Monday, September 23, 2013

Java - overflow and compare vs. subtract: integer overflow is a challenge in many modern programming languages, including Java.  For many programmers, the silent overflow is unexpected, and often unanticipated.  It's also frustrating, because the underlying computer hardware “knows” about the overflow, but there's no way in the programming language to detect it without some ugly (and slow) code.
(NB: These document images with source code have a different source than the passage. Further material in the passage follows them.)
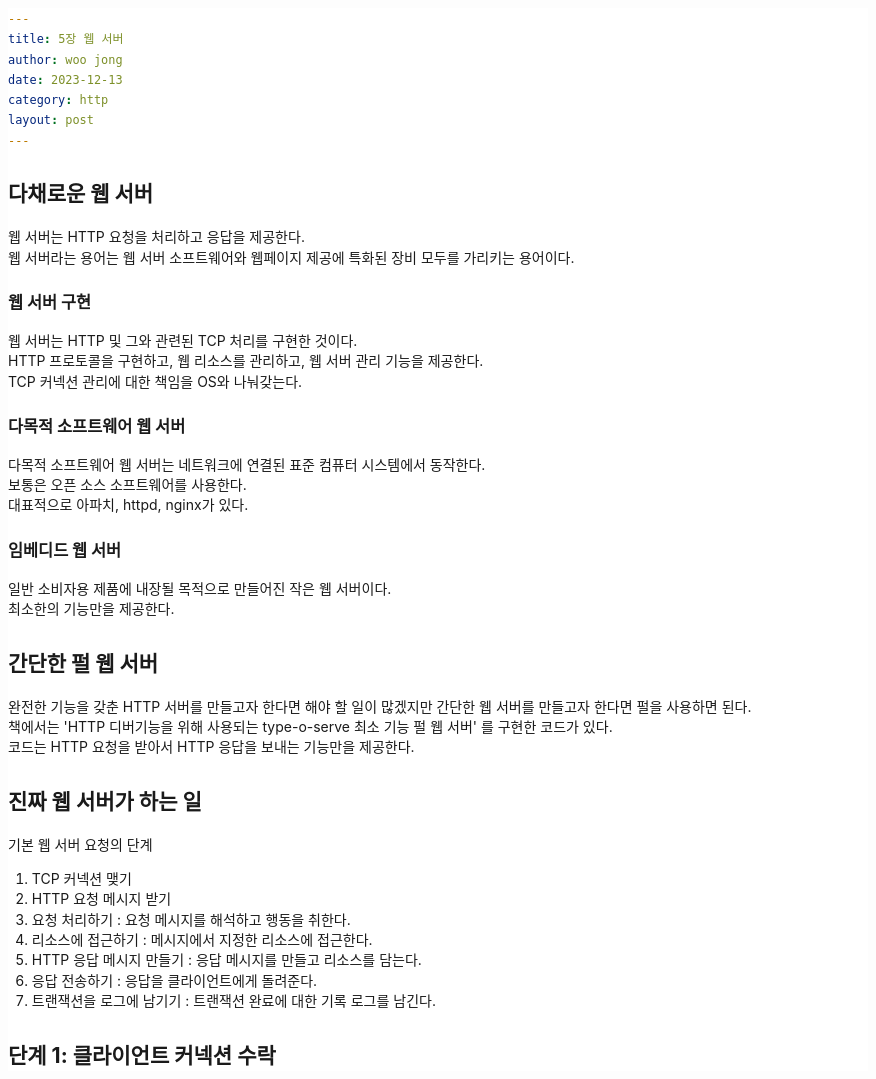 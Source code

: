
 ```yaml
---
title: 5장 웹 서버
author: woo jong
date: 2023-12-13
category: http
layout: post
---
```


## 다채로운 웹 서버

웹 서버는 HTTP 요청을 처리하고 응답을 제공한다.  
웹 서버라는 용어는 웹 서버 소프트웨어와 웹페이지 제공에 특화된 장비 모두를 가리키는 용어이다.

### 웹 서버 구현

웹 서버는 HTTP 및 그와 관련된 TCP 처리를 구현한 것이다.  
HTTP 프로토콜을 구현하고, 웹 리소스를 관리하고, 웹 서버 관리 기능을 제공한다.  
TCP 커넥션 관리에 대한 책임을 OS와 나눠갖는다.

### 다목적 소프트웨어 웹 서버

다목적 소프트웨어 웹 서버는 네트워크에 연결된 표준 컴퓨터 시스템에서 동작한다.  
보통은 오픈 소스 소프트웨어를 사용한다.  
대표적으로 아파치, httpd, nginx가 있다.

### 임베디드 웹 서버

일반 소비자용 제품에 내장될 목적으로 만들어진 작은 웹 서버이다.  
최소한의 기능만을 제공한다.

## 간단한 펄 웹 서버

완전한 기능을 갖춘 HTTP 서버를 만들고자 한다면 해야 할 일이 많겠지만 간단한 웹 서버를 만들고자 한다면 펄을 사용하면 된다.  
책에서는 'HTTP 디버기능을 위해 사용되는 type-o-serve 최소 기능 펄 웹 서버' 를 구현한 코드가 있다.  
코드는 HTTP 요청을 받아서 HTTP 응답을 보내는 기능만을 제공한다.

## 진짜 웹 서버가 하는 일

기본 웹 서버 요청의 단계

1. TCP 커넥션 맺기
2. HTTP 요청 메시지 받기
3. 요청 처리하기 : 요청 메시지를 해석하고 행동을 취한다.
4. 리소스에 접근하기 : 메시지에서 지정한 리소스에 접근한다.
5. HTTP 응답 메시지 만들기 : 응답 메시지를 만들고 리소스를 담는다.
6. 응답 전송하기 : 응답을 클라이언트에게 돌려준다.
7. 트랜잭션을 로그에 남기기 : 트랜잭션 완료에 대한 기록 로그를 남긴다.

## 단계 1: 클라이언트 커넥션 수락
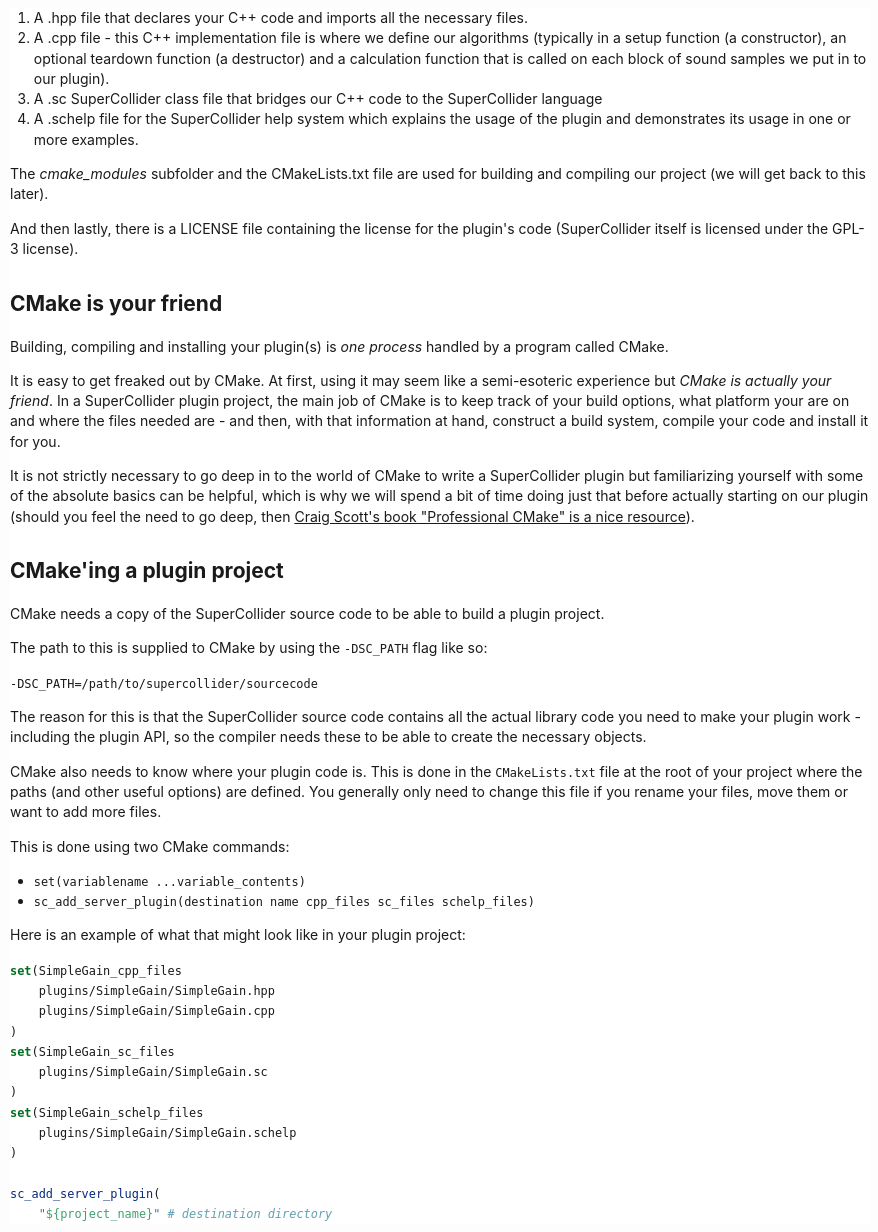 1. A .hpp file that declares your C++ code and imports all the necessary files.
2. A .cpp file - this C++ implementation file is where we define our algorithms (typically in a setup function (a constructor), an optional teardown function (a destructor) and a calculation function that is called on each block of sound samples we put in to our plugin).
3. A .sc SuperCollider class file that bridges our C++ code to the SuperCollider language
4. A .schelp file for the SuperCollider help system which explains the usage of the plugin and demonstrates its usage in one or more examples.

The _cmake_modules_ subfolder and the CMakeLists.txt file are used for building and compiling our project (we will get back to this later).

And then lastly, there is a LICENSE file containing the license for the plugin's code (SuperCollider itself is licensed under the GPL-3 license).

## CMake is your friend
Building, compiling and installing your plugin(s) is _one process_ handled by a program called CMake.

It is easy to get freaked out by CMake. At first, using it may seem like a semi-esoteric experience but _CMake is actually your friend_. In a SuperCollider plugin project, the main job of CMake is to keep track of your build options, what platform your are on and where the files needed are - and then, with that information at hand, construct a build system, compile your code and install it for you.

It is not strictly necessary to go deep in to the world of CMake to write a SuperCollider plugin but familiarizing yourself with some of the absolute basics can be helpful, which is why we will spend a bit of time doing just that before actually starting on our plugin (should you feel the need to go deep, then [Craig Scott's book "Professional CMake" is a nice resource](https://https://crascit.com/professional-cmake/)).

## CMake'ing a plugin project
CMake needs a copy of the SuperCollider source code to be able to build a plugin project.

The path to this is supplied to CMake by using the `-DSC_PATH` flag like so:

```bash
-DSC_PATH=/path/to/supercollider/sourcecode
```

The reason for this is that the SuperCollider source code contains all the actual library code you need to make your plugin work - including the plugin API, so the compiler needs these to be able to create the necessary objects.

CMake also needs to know where your plugin code is. This is done in the `CMakeLists.txt` file at the root of your project where the paths (and other useful options) are defined. You generally only need to change this file if you rename your files, move them or want to add more files.

This is done using two CMake commands:

- `set(variablename ...variable_contents)`
- `sc_add_server_plugin(destination name cpp_files sc_files schelp_files)`

Here is an example of what that might look like in your plugin project:

```cmake
set(SimpleGain_cpp_files
    plugins/SimpleGain/SimpleGain.hpp
    plugins/SimpleGain/SimpleGain.cpp
)
set(SimpleGain_sc_files
    plugins/SimpleGain/SimpleGain.sc
)
set(SimpleGain_schelp_files
    plugins/SimpleGain/SimpleGain.schelp
)

sc_add_server_plugin(
    "${project_name}" # destination directory
```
Overflow can cause some very subtle bugs.  One that I've run into several times over the years is in a comparison, like that used to implement the java.lang.Comparable interface.  You might see something like this:
@Override
public int compareTo( T obj ) {
    return intField - obj.intField;
}
That looks innocent enough, but it will fail – silently! – if an overflow or underflow occurs in that subtraction.  This will occur, for example, if intField contained 2,000,000,000 and obj.intField contained -2,000,000,000.  That comparison would return a negative number, which of course would be incorrect.

The traditional way of handling overflow in Java (and many other languages) is to “upcast” to a larger precision integer to do the comparison.  The implementation above could be revised to this:
@Override
public int compareTo( T obj ) {
        long c = (long) intField - (long) obj.intField;
        return (c == 0) ? 0 : (c > 0) ? 1 : -1;
}
This upcasts the int arguments to long, subtracts as long (thus avoiding the overflow), then turns the result into one of three int values (-1, 0, 1).  It has one unarguable advantage: it works correctly with all int values.
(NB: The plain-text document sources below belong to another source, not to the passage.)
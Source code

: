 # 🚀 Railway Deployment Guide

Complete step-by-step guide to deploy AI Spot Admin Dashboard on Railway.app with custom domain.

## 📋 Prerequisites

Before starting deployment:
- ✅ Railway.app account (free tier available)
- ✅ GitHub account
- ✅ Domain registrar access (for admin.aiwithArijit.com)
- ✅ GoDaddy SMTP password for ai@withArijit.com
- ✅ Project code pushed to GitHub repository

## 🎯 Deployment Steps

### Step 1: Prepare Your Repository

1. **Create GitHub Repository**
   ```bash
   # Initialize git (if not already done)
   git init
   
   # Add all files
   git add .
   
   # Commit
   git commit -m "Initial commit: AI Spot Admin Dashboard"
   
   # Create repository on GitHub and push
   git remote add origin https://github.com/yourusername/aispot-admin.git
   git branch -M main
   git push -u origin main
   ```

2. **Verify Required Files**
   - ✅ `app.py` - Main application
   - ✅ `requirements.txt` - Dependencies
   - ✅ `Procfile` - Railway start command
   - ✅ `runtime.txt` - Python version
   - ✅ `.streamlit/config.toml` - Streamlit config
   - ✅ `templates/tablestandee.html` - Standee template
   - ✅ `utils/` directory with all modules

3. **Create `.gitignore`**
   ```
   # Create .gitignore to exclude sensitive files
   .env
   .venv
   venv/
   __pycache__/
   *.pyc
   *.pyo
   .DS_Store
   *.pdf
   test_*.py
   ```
However, I just discovered something that has somehow eluded me in over ten years of Java development (and may well be true in other programming languages, too): the relational comparison operators (<, >, <=, and >=) are apparently not implemented with a subtraction – instead, they appear to have access to the underlying hardware's knowledge of overflow and underflow.  That means that we can implement the comparison method in a much cleaner way:
@Override
public int compareTo( T obj ) {
    return (
intField == obj.intField) ? 0 : (intField > obj.intField) ? 1 : -1;
}
This also has the advantage of returning a pure signum function result (the second example did as well).